Before creating PyTorchJob, you have to create `TrainingClient()`. It uses [Kubernetes Python client](https://github.com/kubernetes-client/python) to communicate with Kubernetes API server. You can set path and context for [the kubeconfig file](https://kubernetes.io/docs/concepts/configuration/organize-cluster-access-kubeconfig/). The default location for the kubeconfig is `~/.kube/config`.

Kubeflow Training Operator automatically set the appropriate env variables (`MASTER_PORT`, `MASTER_ADDR`, `WORLD_SIZE`, `RANK`) for each PyTorchJob container.

PyTorchJob will train model on 3 epochs with 2 PyTorch workers.

In [7]:
from kubeflow.training import TrainingClient, constants

# Start PyTorchJob Training.
pytorchjob_name = "train-pytorch"

# Since we set `job_kind = PyTorchJob` APIs are going to use PyTorchJob as a default Job kind.
training_client = TrainingClient(job_kind=constants.PYTORCHJOB_KIND)

training_client.create_job(
    name=pytorchjob_name,
    train_func=train_pytorch_model,
    parameters={"NUM_EPOCHS": "3"}, # Input parameters for the train function.
    num_workers=2,  # How many PyTorch Nodes will be created.
    num_procs_per_worker=1, # How many procs per node will be used (e.g. number of CPUs/GPUs in a single Node)
    resources_per_worker={},  # "cpu": "0.5"
    base_image="quay.io/jupyter/pytorch-notebook:latest",
    volume_mounts=[
        {
            "mountPath": "/home/jovyan", 
            "name": "model-volume"
        }
    ],
    volumes=[
        {
            "name": "model-volume",
            "persistentVolumeClaim": {
                "claimName": "torch-workspace"
            }
        }
    ]
)

<!-- ### Check the PyTorchJob Status -->

Use `TrainingClient()` APIs to get information about created PyTorchJob.

In [22]:
print(f"PyTorchJob Status: {training_client.is_job_running(name=pytorchjob_name)}")

PyTorchJob Status: True


### Get PyTorchJob Pod Names

Since we used 3 workers, PyTorchJob will create 1 master pod and 2 worker pods to execute distributed training.

In [23]:
training_client.get_job_pod_names(pytorchjob_name)
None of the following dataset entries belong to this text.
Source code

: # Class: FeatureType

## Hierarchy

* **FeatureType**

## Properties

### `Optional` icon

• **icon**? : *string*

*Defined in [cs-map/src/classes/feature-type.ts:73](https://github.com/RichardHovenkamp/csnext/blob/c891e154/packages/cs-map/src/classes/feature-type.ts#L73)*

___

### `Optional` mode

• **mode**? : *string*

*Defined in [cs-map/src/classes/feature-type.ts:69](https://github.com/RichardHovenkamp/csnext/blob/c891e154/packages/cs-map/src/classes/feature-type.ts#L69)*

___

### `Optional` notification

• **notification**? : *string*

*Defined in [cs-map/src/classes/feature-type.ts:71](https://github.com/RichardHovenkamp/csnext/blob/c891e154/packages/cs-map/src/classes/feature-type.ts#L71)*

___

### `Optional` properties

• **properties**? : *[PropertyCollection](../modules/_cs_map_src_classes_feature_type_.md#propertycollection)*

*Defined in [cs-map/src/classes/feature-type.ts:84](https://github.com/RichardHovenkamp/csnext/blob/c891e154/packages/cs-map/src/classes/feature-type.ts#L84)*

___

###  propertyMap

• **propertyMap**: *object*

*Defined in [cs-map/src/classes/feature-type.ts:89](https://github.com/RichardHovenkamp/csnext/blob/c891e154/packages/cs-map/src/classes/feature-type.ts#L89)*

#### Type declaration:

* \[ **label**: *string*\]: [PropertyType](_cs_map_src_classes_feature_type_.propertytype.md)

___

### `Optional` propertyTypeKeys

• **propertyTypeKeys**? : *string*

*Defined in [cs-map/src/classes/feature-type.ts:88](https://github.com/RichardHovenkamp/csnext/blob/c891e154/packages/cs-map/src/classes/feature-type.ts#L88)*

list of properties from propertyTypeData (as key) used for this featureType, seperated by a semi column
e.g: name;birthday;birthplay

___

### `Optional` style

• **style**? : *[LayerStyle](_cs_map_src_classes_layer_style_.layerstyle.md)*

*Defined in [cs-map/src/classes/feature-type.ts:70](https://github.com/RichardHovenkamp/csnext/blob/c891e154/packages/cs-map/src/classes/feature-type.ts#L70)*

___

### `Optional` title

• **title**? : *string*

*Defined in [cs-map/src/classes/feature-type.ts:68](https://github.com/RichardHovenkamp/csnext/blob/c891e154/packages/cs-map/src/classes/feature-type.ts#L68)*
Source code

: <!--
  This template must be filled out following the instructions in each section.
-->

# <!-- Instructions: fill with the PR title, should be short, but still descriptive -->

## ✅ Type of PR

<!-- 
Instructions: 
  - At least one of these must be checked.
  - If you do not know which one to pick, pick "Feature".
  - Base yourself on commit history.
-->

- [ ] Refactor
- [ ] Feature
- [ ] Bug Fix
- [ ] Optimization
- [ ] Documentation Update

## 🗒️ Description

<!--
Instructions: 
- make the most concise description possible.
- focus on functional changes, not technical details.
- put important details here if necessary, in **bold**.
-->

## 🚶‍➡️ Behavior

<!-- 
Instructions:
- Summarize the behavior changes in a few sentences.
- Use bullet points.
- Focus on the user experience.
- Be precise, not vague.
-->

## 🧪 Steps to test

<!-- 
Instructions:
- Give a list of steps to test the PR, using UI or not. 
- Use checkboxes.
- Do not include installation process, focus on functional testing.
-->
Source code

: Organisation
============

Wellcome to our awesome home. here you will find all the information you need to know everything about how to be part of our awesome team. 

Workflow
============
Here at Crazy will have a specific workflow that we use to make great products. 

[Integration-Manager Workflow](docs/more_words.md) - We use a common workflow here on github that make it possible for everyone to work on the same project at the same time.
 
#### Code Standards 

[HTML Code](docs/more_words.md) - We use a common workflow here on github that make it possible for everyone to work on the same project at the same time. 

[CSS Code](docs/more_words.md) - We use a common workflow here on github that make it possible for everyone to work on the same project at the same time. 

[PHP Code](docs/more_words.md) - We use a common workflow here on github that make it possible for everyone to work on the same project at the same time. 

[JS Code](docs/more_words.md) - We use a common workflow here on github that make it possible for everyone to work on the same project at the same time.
['train-pytorch-master-0', 'train-pytorch-worker-0']

### Get PyTorchJob Training Logs

We can get the logs from the master pod.

Every worker processes 20000 data samples on each epoch since we distribute 60000 samples across 3 workers.

In [25]:
logs, _ = training_client.get_job_logs(pytorchjob_name)

print(logs["train-pytorch-master-0"])

2025-08-18T15:25:36Z INFO     Using Device: cpu, Backend: gloo
2025-08-18T15:25:36Z INFO     Distributed Training for WORLD_SIZE: 2, RANK: 0, LOCAL_RANK: 0
[Gloo] Rank 0 is connected to 1 peer ranks. Expected number of connected peer ranks is : 1



## Delete PyTorchJob

When PyTorchJob is finished, you can delete the resource.

In [8]:
training_client.delete_job(pytorchjob_name)